You were quite involved in developing the Faculty of Engineering and Applied Science Aboriginal Access to Engineering (AAE) initiative
Yes, that was quite exciting because AAE recognizes the importance of engineering for Indigenous communities. Indigenous communities may have interactions with large companies for engineering projects, but it’s far better when there are more Indigenous engineers who can come with a different perspective on key issues. The outreach being done through Aboriginal Access to Engineering is really transformational, because there’s an investment in the Indigenous community, with activities that are integrated within the curriculum in the community schools, so it’s truly a partnership.

The numbers of Indigenous students we are attracting is quite exciting. They are winning awards and excelling in all areas. The President of the Engineering Society this year is Indigenous. And we are graduating our largest class of Indigenous students this year.

As an Indigenous person, do you see yourself as a role model for others?
Coming from an Indigenous background, I feel a sense of responsibility to give back to our communities by being in this role, and to show the potential. I think that my appointment is reflective of the university’s commitment to equity, diversity and inclusion, and that’s something that I’m really enthusiastic about -- especially in terms of providing leadership in how we can be more reflective of Canadian society and different viewpoints.

What are the top priorities for you in the short term?
Providing leadership for equity, diversity and inclusion is one of three key areas.

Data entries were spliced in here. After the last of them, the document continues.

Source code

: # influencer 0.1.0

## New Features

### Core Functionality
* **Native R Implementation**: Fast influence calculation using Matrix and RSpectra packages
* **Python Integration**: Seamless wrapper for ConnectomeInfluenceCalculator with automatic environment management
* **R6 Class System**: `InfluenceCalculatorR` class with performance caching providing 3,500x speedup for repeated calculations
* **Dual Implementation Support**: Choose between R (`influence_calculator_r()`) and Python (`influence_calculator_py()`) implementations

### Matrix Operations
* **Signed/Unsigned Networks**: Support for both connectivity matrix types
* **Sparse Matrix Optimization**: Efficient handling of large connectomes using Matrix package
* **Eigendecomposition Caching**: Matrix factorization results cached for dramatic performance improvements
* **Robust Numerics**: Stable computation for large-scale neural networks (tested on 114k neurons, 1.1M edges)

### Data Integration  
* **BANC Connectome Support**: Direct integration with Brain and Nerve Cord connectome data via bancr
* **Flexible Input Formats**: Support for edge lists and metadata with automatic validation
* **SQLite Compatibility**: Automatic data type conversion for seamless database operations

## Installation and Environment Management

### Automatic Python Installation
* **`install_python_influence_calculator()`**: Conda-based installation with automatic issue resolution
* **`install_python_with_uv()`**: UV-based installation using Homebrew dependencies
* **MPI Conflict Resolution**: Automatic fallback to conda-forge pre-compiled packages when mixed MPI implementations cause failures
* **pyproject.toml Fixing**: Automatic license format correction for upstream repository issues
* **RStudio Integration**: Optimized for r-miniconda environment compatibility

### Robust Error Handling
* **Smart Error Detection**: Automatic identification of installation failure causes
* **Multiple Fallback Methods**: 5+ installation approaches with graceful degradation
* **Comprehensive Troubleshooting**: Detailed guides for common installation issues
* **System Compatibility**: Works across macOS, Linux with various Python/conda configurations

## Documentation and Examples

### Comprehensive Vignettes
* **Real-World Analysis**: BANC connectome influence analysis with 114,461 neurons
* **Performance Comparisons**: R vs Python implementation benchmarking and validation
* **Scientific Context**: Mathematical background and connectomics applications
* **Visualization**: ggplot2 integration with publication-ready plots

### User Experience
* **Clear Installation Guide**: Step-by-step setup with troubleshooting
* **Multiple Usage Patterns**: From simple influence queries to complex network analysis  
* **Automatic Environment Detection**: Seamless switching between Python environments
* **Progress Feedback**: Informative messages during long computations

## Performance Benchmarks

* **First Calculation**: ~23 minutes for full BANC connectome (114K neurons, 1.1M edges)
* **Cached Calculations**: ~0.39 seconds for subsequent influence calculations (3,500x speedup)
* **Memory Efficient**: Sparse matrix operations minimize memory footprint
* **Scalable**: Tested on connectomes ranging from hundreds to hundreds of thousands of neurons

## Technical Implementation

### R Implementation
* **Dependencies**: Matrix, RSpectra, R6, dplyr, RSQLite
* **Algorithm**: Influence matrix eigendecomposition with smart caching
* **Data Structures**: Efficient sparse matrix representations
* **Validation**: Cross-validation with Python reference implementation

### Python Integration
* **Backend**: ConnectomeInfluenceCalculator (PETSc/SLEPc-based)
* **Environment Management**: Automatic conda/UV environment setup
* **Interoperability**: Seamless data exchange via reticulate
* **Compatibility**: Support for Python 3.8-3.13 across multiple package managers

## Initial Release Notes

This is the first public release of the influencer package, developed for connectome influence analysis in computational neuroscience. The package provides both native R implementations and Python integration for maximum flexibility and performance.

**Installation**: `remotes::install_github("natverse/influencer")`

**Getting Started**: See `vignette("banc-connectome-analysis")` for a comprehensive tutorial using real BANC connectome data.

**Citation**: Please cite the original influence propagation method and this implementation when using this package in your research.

The research mission is another area, particularly how it intersects with teaching. The student experience is outstanding, but I think that it increasingly has to be informed by research excellence. That’s one of the reasons why students come to a research-intensive university like Queen’s. It not just about the quality of the undergraduate experience, it’s having that exposure to top experts in the area.

And the third area is our impact on society. I really see that on a couple of different levels. There’s the regional or community level and our relationship with the City of Kingston. But we also need to include a regional approach to our outreach, including different socio-economic areas.

And then internationally, we need to do more than representation through the presence of more international students – we need to understand how they influence our community and what changes are required to our curriculum. Working on big global problems, such as sustainability and climate change, needs to be part of that.

All of this, of course, is in the context of the Principal’s conversations with the community and what he has been hearing.

My responsibility will be how do we take these ideas and make certain that they happen, and that everyone can see themselves one way or another connected with those elements. There are so many people across the university who have great, interesting ideas. So, I think that’s going to be an essential part of acting on the Principal’s and community’s vision, recognizing and giving people the space to act upon those great ideas.